Have you ever seen a particularly captivating painting hanging on a wall in a museum and wished you could bring it home? At the List Visual Arts Center, lucky Massachusetts Institute of Technology students get to do just that.
The student art lending program, which started in 1969, relies on a lottery system. Undergraduate and graduate students whose numbers come up may choose an artwork to take home for the academic year. And it’s completely free.
This year, 530 students left with new pieces to cherish.
The center’s Student Lending Art Collection hung the prints and photographs in a large gallery space that students browsed during their assigned pick up times Monday, Sept. 16 through Friday, Sept. 20 to choose the pieces they wanted to take home.

Maria Lostumbo, MIT Permanent Collections Registrar, said the center acquires 12 to 15 new works every year for the program and focuses on artists of color, women and those who have exhibited at the List Center previously.
After a student chooses their work, the piece goes through a condition report and the student signs a loan agreement and learns how to properly handle their work. They are then in charge of installing the piece in their home.
Lostumbo started at her position in March, so this was her first time seeing students collect their works.
“I'm excited to see the students be very excited, because when I was here for the return, they were very appreciative, and a lot of them didn't want to give up their works, but they did,” she said. “So I'm excited to see the opposite end of that and see the students find something they really connect with, and then bring it home.”

Tiwa Eisape, a graduate student, first won the art lottery two years ago and found a photograph that grew on him the more he looked at it.
“It was a really nice night vision kind of photograph,” he said. “I just had it up on my wall and just like really fell in love with it over the year, so I'm kind of looking for something that makes me feel like that.”
He left this time with “West L.A. Apartments” by James Welling, a dimly lit photograph of a row of apartment buildings at night.
Bridget Schippers, a graduate student, found the program through an email about events on campus and toured the List Center’s collection before applying. When she was selected, she said she was excited to add a “higher quality” piece to the gallery wall in her apartment.
Schippers landed on “Censorship Predella” by Don Nice.

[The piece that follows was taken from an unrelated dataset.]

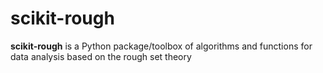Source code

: # scikit-rough

**scikit-rough** is a Python package/toolbox of algorithms and functions for data analysis
based on the rough set theory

“I’m studying political science, so I was drawn to the piece about censorship that had a political message,” she said. “And then also, the room that I want to put it in has this exact same orange, so it just seemed perfect.”
Gwyneth Jackman, marketing coordinator at the center, interviewed students in their homes about the works they chose last school year.
“I really felt like every student had a deeper relationship with the work after having lived with it for a period of time,” said Jackman. “So I think that they really care for these pieces. And I think that they know how wonderful of an experience and opportunity this is.”